Analysis of a CDMA downlink in multipath fading channels

This paper deals with the performance analysis of a CDMA downlink in multipath fading channels. An approximate expression for the demodulated signal-to-noise ratio is developed for a conventional RAKE receiver. The expression includes an orthogonality factor that quantifies the performance gain of using orthogonal spreading codes in the presence of a time-dispersive channel. A comparison with simulation results shows that the accuracy of the expression is high in various combinations of desired signal, orthogonal and non-orthogonal intra-cell interference, and AWGN. The numerical results also show that not only the strength of individual rays but also their relative phases and delays determine the value of the orthogonality factor.

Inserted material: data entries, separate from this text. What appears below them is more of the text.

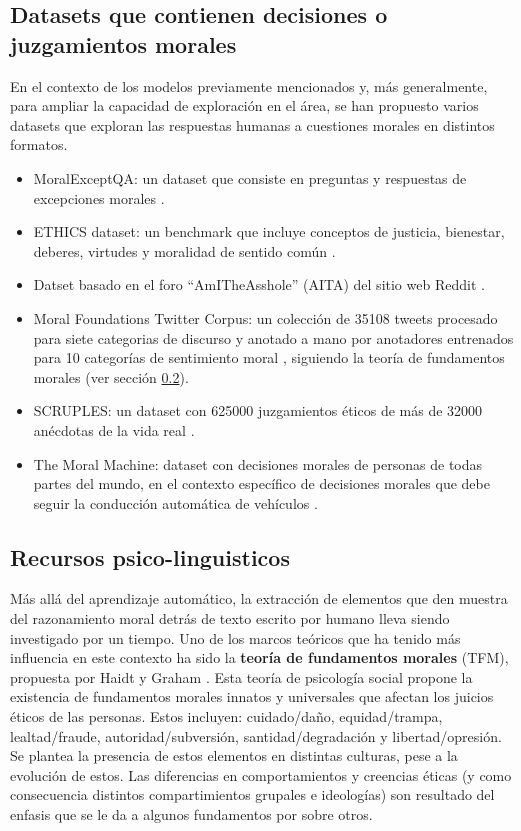\documentclass[
	spanish, %
	letterpaper, oneside
]{article}
\begin{document}
\subsection{Datasets que contienen decisiones o juzgamientos morales}

En el contexto de los modelos previamente mencionados y, más generalmente, para ampliar la capacidad de exploración en el área, se han propuesto varios datasets que exploran las respuestas humanas a cuestiones morales en distintos formatos.

\begin{itemize}
    \item MoralExceptQA: un dataset que consiste en preguntas y respuestas de excepciones morales \cite{Jin}.
    \item ETHICS dataset: un benchmark que incluye conceptos de justicia, bienestar, deberes, virtudes y moralidad de sentido común \cite{Hen}.
    \item Datset basado en el foro ``AmITheAsshole'' (AITA) del sitio web Reddit \cite{aita}.
    \item Moral Foundations Twitter Corpus: un colección de 35108 tweets procesado para siete categorias de discurso y anotado a mano por anotadores entrenados para 10 categorías de sentimiento moral \cite{Hoover}, siguiendo la teoría de fundamentos morales (ver sección \ref{section:rec}).
    \item SCRUPLES: un dataset con 625000 juzgamientos éticos de más de 32000 anécdotas de la vida real \cite{Lourie}.
    \item The Moral Machine: dataset con decisiones morales de personas de todas partes del mundo, en el contexto específico de decisiones morales que debe seguir la conducción automática de vehículos \cite{MM}.
\end{itemize}


\subsection{Recursos psico-linguisticos}
\label{section:rec}

Más allá del aprendizaje automático, la extracción de elementos que den muestra del razonamiento moral detrás de texto escrito por humano lleva siendo investigado por un tiempo. Uno de los marcos teóricos que ha tenido más influencia en este contexto ha sido la \textbf{teoría de fundamentos morales} (TFM), propuesta por Haidt y Graham \cite{tmf,tmf2}. Esta teoría de psicología social propone la existencia de fundamentos morales innatos y universales que afectan los juicios éticos de las personas. Estos incluyen: cuidado/daño, equidad/trampa, lealtad/fraude, autoridad/subversión, santidad/degradación y libertad/opresión. Se plantea la presencia de estos elementos en distintas culturas, pese a la evolución de estos. Las diferencias en comportamientos y creencias éticas (y como consecuencia distintos compartimientos grupales e ideologías) son resultado del enfasis que se le da a algunos fundamentos por sobre otros.
\end{document}
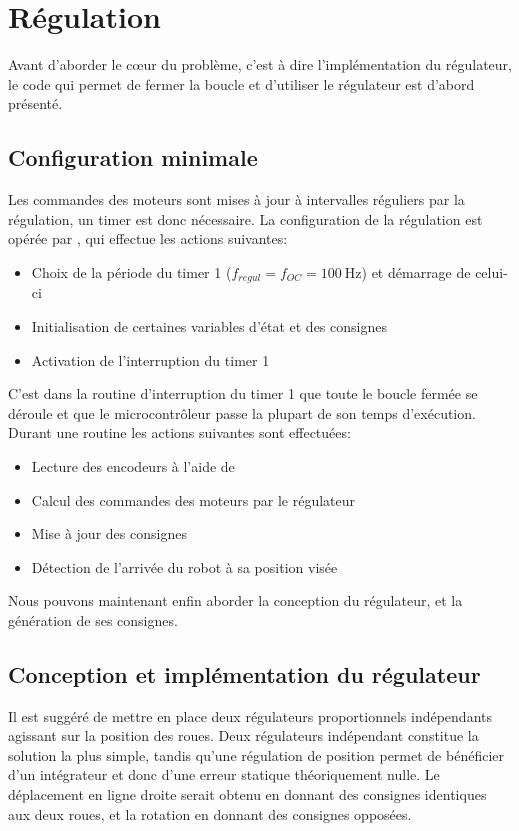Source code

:\section{Régulation}
Avant d'aborder le c\oe{}ur du problème, c'est à dire l'implémentation du régulateur, le code qui permet de fermer la boucle et d'utiliser le régulateur est d'abord présenté.
\subsection{Configuration minimale}
Les commandes des moteurs sont mises à jour à intervalles réguliers par la régulation, un timer est donc nécessaire. La configuration de la régulation est opérée par , qui effectue les actions suivantes:
\begin{itemize}
  \item Choix de la période du timer 1 ($f_{regul} = f_{OC} = \SI{100}{\hertz}$) et démarrage de celui-ci
  \item Initialisation de certaines variables d'état et des consignes
  \item Activation de l'interruption du timer 1
\end{itemize}

C'est dans la routine d'interruption du timer 1 que toute le boucle fermée se déroule et que le microcontrôleur passe la plupart de son temps d'exécution. Durant une routine les actions suivantes sont effectuées:
\begin{itemize}
  \item Lecture des encodeurs à l'aide de 
  \item Calcul des commandes des moteurs par le régulateur
  \item Mise à jour des consignes
  \item Détection de l'arrivée du robot à sa position visée
\end{itemize}

Nous pouvons maintenant enfin aborder la conception du régulateur, et la génération de ses consignes.

\subsection{Conception et implémentation du régulateur}
Il est suggéré de mettre en place deux régulateurs proportionnels indépendants agissant sur la position des roues. Deux régulateurs indépendant constitue la solution la plus simple, tandis qu'une régulation de position permet de bénéficier d'un intégrateur et donc d'une erreur statique théoriquement nulle. Le déplacement en ligne droite serait obtenu en donnant des consignes identiques aux deux roues, et la rotation en donnant des consignes opposées.

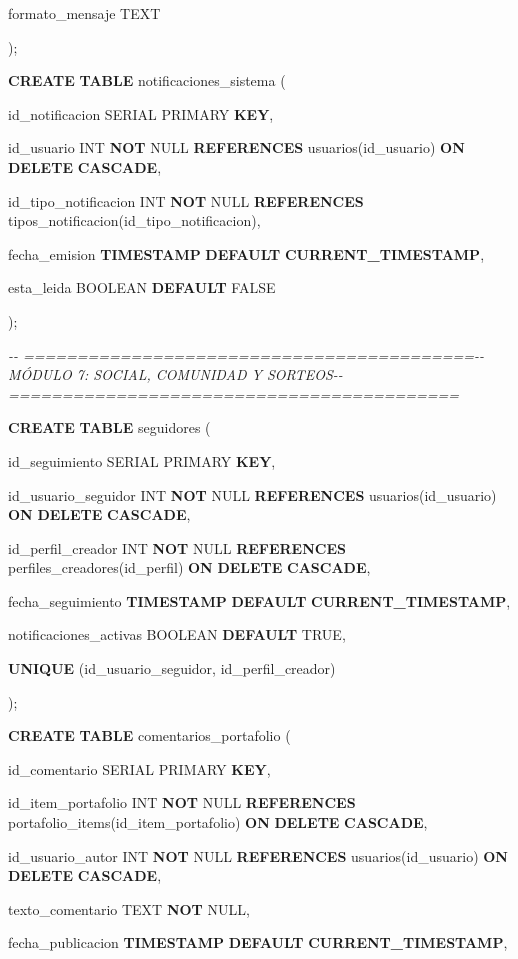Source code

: \documentclass[
]{article}
\begin{document}
formato\_mensaje TEXT

);

\textbf{CREATE} \textbf{TABLE} notificaciones\_sistema (

id\_notificacion SERIAL PRIMARY \textbf{KEY},

id\_usuario INT \textbf{NOT} NULL \textbf{REFERENCES}
usuarios(id\_usuario) \textbf{ON} \textbf{DELETE} \textbf{CASCADE},

id\_tipo\_notificacion INT \textbf{NOT} NULL \textbf{REFERENCES}
tipos\_notificacion(id\_tipo\_notificacion),

fecha\_emision \textbf{TIMESTAMP} \textbf{DEFAULT}
\textbf{CURRENT\_TIMESTAMP},

esta\_leida BOOLEAN \textbf{DEFAULT} FALSE

);

\emph{-\/- ==========================================-\/- MÓDULO 7:
SOCIAL, COMUNIDAD Y SORTEOS-\/-
==========================================}

\textbf{CREATE} \textbf{TABLE} seguidores (

id\_seguimiento SERIAL PRIMARY \textbf{KEY},

id\_usuario\_seguidor INT \textbf{NOT} NULL \textbf{REFERENCES}
usuarios(id\_usuario) \textbf{ON} \textbf{DELETE} \textbf{CASCADE},

id\_perfil\_creador INT \textbf{NOT} NULL \textbf{REFERENCES}
perfiles\_creadores(id\_perfil) \textbf{ON} \textbf{DELETE}
\textbf{CASCADE},

fecha\_seguimiento \textbf{TIMESTAMP} \textbf{DEFAULT}
\textbf{CURRENT\_TIMESTAMP},

notificaciones\_activas BOOLEAN \textbf{DEFAULT} TRUE,

\textbf{UNIQUE} (id\_usuario\_seguidor, id\_perfil\_creador)

);

\textbf{CREATE} \textbf{TABLE} comentarios\_portafolio (

id\_comentario SERIAL PRIMARY \textbf{KEY},

id\_item\_portafolio INT \textbf{NOT} NULL \textbf{REFERENCES}
portafolio\_items(id\_item\_portafolio) \textbf{ON} \textbf{DELETE}
\textbf{CASCADE},

id\_usuario\_autor INT \textbf{NOT} NULL \textbf{REFERENCES}
usuarios(id\_usuario) \textbf{ON} \textbf{DELETE} \textbf{CASCADE},

texto\_comentario TEXT \textbf{NOT} NULL,

fecha\_publicacion \textbf{TIMESTAMP} \textbf{DEFAULT}
\textbf{CURRENT\_TIMESTAMP},
\end{document}
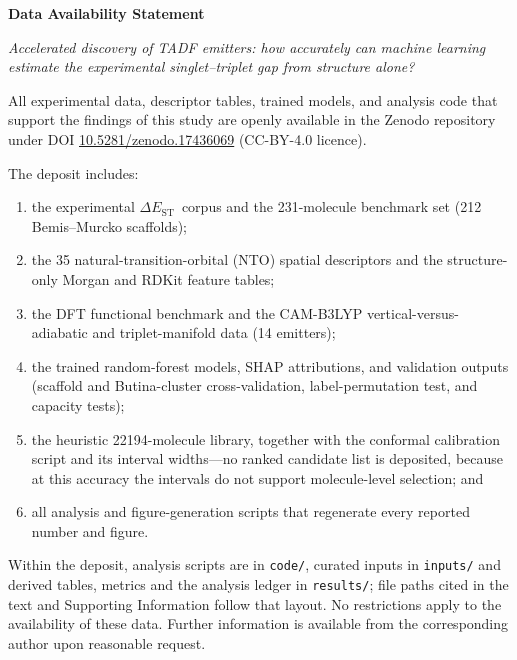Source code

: \documentclass[11pt]{article}
\newcommand{\deltaest}{$\Delta E_\text{ST}$}
\newcommand{\doi}{10.5281/zenodo.17436069}
\begin{document}
{\large\bfseries\color{RSCblue} Data Availability Statement}

\vspace{0.4em}
{\small\itshape Accelerated discovery of TADF emitters: how accurately can machine
learning estimate the experimental singlet--triplet gap from structure alone?\par}

\vspace{1.0em}

All experimental data, descriptor tables, trained models, and analysis code that
support the findings of this study are openly available in the Zenodo repository under
DOI \href{https://doi.org/\doi}{\doi} (CC-BY-4.0 licence).

The deposit includes:

\begin{enumerate}[leftmargin=1.6em,itemsep=0.35em]
  \item the experimental \deltaest\ corpus and the \num{231}-molecule benchmark set
        (\num{212} Bemis--Murcko scaffolds);
  \item the \num{35} natural-transition-orbital (NTO) spatial descriptors and the
        structure-only Morgan and RDKit feature tables;
  \item the DFT functional benchmark and the CAM-B3LYP vertical-versus-adiabatic and
        triplet-manifold data (\num{14} emitters);
  \item the trained random-forest models, SHAP attributions, and validation outputs
        (scaffold and Butina-cluster cross-validation, label-permutation test, and
        capacity tests);
  \item the heuristic \num{22194}-molecule library, together with the conformal
        calibration script and its interval widths---no ranked candidate list is
        deposited, because at this accuracy the intervals do not support
        molecule-level selection; and
  \item all analysis and figure-generation scripts that regenerate every reported
        number and figure.
\end{enumerate}

Within the deposit, analysis scripts are in \texttt{code/}, curated inputs in
\texttt{inputs/} and derived tables, metrics and the analysis ledger in
\texttt{results/}; file paths cited in the text and Supporting Information follow that
layout. No restrictions apply to the availability of these data. Further information is
available from the corresponding author upon reasonable request.
\end{document}

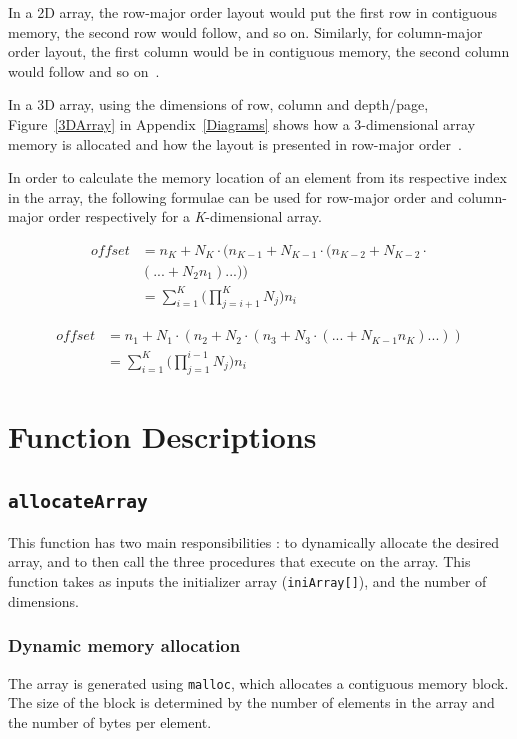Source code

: \documentclass[10pt, conference]{IEEEtran}
\begin{document}
In a 2D array, the row-major order layout would put the first row in contiguous memory, the second row would follow, and so on. Similarly, for column-major order layout, the first column would be in contiguous memory, the second column would follow and so on~\cite{Eli}.

In a 3D array, using the dimensions of row, column and depth/page, Figure~\ref{3DArray} in Appendix~\ref{Diagrams} shows how a 3-dimensional array memory is allocated and how the layout is presented in row-major order~\cite{Eli}.

In order to calculate the memory location of an element from its respective index in the array, the following formulae can be used for row-major order and column-major order respectively for a \emph{K}-dimensional array.


\begin{equation}
\label{eqn1}
\begin{split}
offset &= n_K + N_K \cdot (n_{K-1} +N_{K-1} \cdot (n_{K-2} +N_{K-2} \cdot\\& (...+N_2n_1)...) )\\
&= \sum_{i=1}^{K} \bigg(\prod_{j=i+1}^{K} N_j \bigg) n_i
\end{split}
\end{equation}

\begin{equation}
\label{eqn2}
\begin{split}
offset &= n_1 + N_1 \cdot (n_2 +N_2 \cdot (n_3 +N_3 \cdot (...+N_{K-1}n_K)...) )\\
	&= \sum_{i=1}^{K} \bigg(\prod_{j=1}^{i-1} N_j \bigg) n_i
\end{split}
\end{equation}

\section{Function Descriptions}
\label{Function Description}
\subsection{\texttt{allocateArray}}
This function has two main responsibilities : to dynamically allocate the desired array, and to then call the three procedures that execute on the array.
This function takes as inputs the initializer array (\texttt{iniArray[]}), and the number of dimensions.

\subsubsection{Dynamic memory allocation}
The array is generated using \texttt{malloc}, which allocates a contiguous memory block. The size of the block is determined by the number of elements in the array and the number of bytes per element.
\end{document}
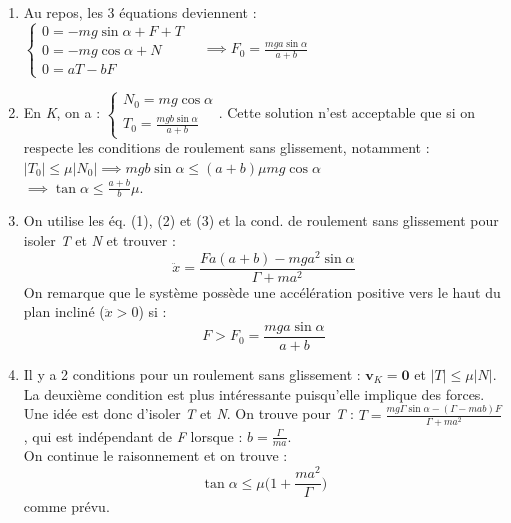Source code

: \documentclass[a4paper]{article}
\begin{document}
\begin{enumerate}[(1)]

\item Au repos, les 3 équations deviennent : $\displaystyle \begin{cases}
0 = - m g \sin \alpha + F + T \\
0 = - m g \cos \alpha + N \\
0 = a T - b F
\end{cases} \quad \implies F_0 = \frac{m g a \sin \alpha}{a + b} $

\item En \emph{K}, on a : $\displaystyle \begin{cases}
N_0 = m g \cos \alpha \\
\displaystyle T_0 = \frac{m g b \sin \alpha}{a + b}
\end{cases} $. Cette solution n'est acceptable que si on respecte les conditions de roulement sans glissement, notamment : $ |T_0| \leq \mu |N_0| \implies m g b \sin \alpha \leq (a + b) \mu m g \cos \alpha $ \\
$\displaystyle \implies \tan \alpha \leq \frac{a + b}{b} \mu $.

\item On utilise les éq. (1), (2) et (3) et la cond. de roulement sans glissement pour isoler \emph{T} et \emph{N} et trouver : 
\[ \ddot{x} = \frac{F a (a + b) - m g a^2 \sin \alpha}{\Gamma + m a^2} \]
On remarque que le système possède une accélération positive vers le haut du plan incliné ($ \ddot{x} > 0 $) si : 
\[ F > F_0 = \frac{m g a \sin \alpha}{a + b} \]

\item Il y a 2 conditions pour un roulement sans glissement : $ \textbf{v}_K = \textbf{0} $ et $ |T| \leq \mu |N| $. La deuxième condition est plus intéressante puisqu'elle implique des forces. Une idée est donc d'isoler \emph{T} et \emph{N}. On trouve pour \emph{T} : $\displaystyle T = \frac{m g \Gamma \sin \alpha - (\Gamma - m a b) F}{\Gamma + m a^2} $, qui est indépendant de \emph{F} lorsque : $\displaystyle b = \frac{\Gamma}{m a} $. \\
On continue le raisonnement et on trouve : 
\[ \tan \alpha \leq \mu \bigg( 1 + \frac{m a^2}{\Gamma} \bigg) \]
comme prévu.

\end{enumerate}
\end{document}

Comparison of Strategies for Signaling of Scheduling Assignments in Wireless OFDMA

This paper considers the transmission of scheduling information in orthogonal frequency-division multiple-access (OFDMA)-based cellular communication systems such as the Third-Generation Partnership Project (3GPP) long-term evolution (LTE). These systems provide efficient usage of radio resources by allowing users to be dynamically scheduled in both frequency and time. This requires considerable amounts of scheduling information to be sent to the users. This paper compares two basic transmission strategies: transmitting a separate scheduling message to each user versus broadcasting a joint scheduling message to all users. Different scheduling granularities are considered, as are different scheduling algorithms. The schemes are evaluated in the context of the LTE downlink using multiuser system simulations, assuming a full-buffer situation. The results show that separate transmission of the scheduling information requires a slightly lower overhead than joint broadcasting when proportional fair scheduling is employed and the users are spread out over the cell area. The results also indicate that the scheduling granularity standardized for LTE provides a good tradeoff between scheduling granularity and overhead.

Improved Error Protection for Uplink Control Signaling in 3GPP-LTE via Complex-Field Coding

We study the uplink control signaling in 3GPP-Long Term Evolution (LTE) systems. Specifically, we propose a precoding method that uses complex-field coding (CFC) to improve the performance of the PUCCH format 2 control signaling. In the case of perfect channel state information (CSI) at the receiver and with a single receive antenna, the proposed method offers significant gains compared to the coding currently used in 3GPP-LTE. However the gains are marginal with two receive antennas. In order to examine the impact of channel estimation errors, we also derive the optimal detector for the case of imperfect receiver CSI, both for conventional coding and for the proposed CFC method.

On Coding of Scheduling Information in OFDM

Control signaling strategies for scheduling information in cellular OFDM systems are studied. A single-cell multiuser system model is formulated that provides system capacity estimates accounting for the signaling overhead. Different scheduling granularities are considered, including the one used in the specifications for the 3G Long Term Evolution (LTE). A greedy scheduling method is assumed, where each resource is assigned to the user for which it can support the highest number of bits. The simulation results indicate that the cost of control signaling does not outweigh the scheduling gain, when compared with a simple round-robin scheme that does not need signaling of scheduling information. Furthermore, in the studied scenario, joint coding and signaling of scheduling information over all selected users is found to be superior to separate coding and signaling for each user. The results also indicate that the scheduling granularity used for LTE provides better performance than the full granularity.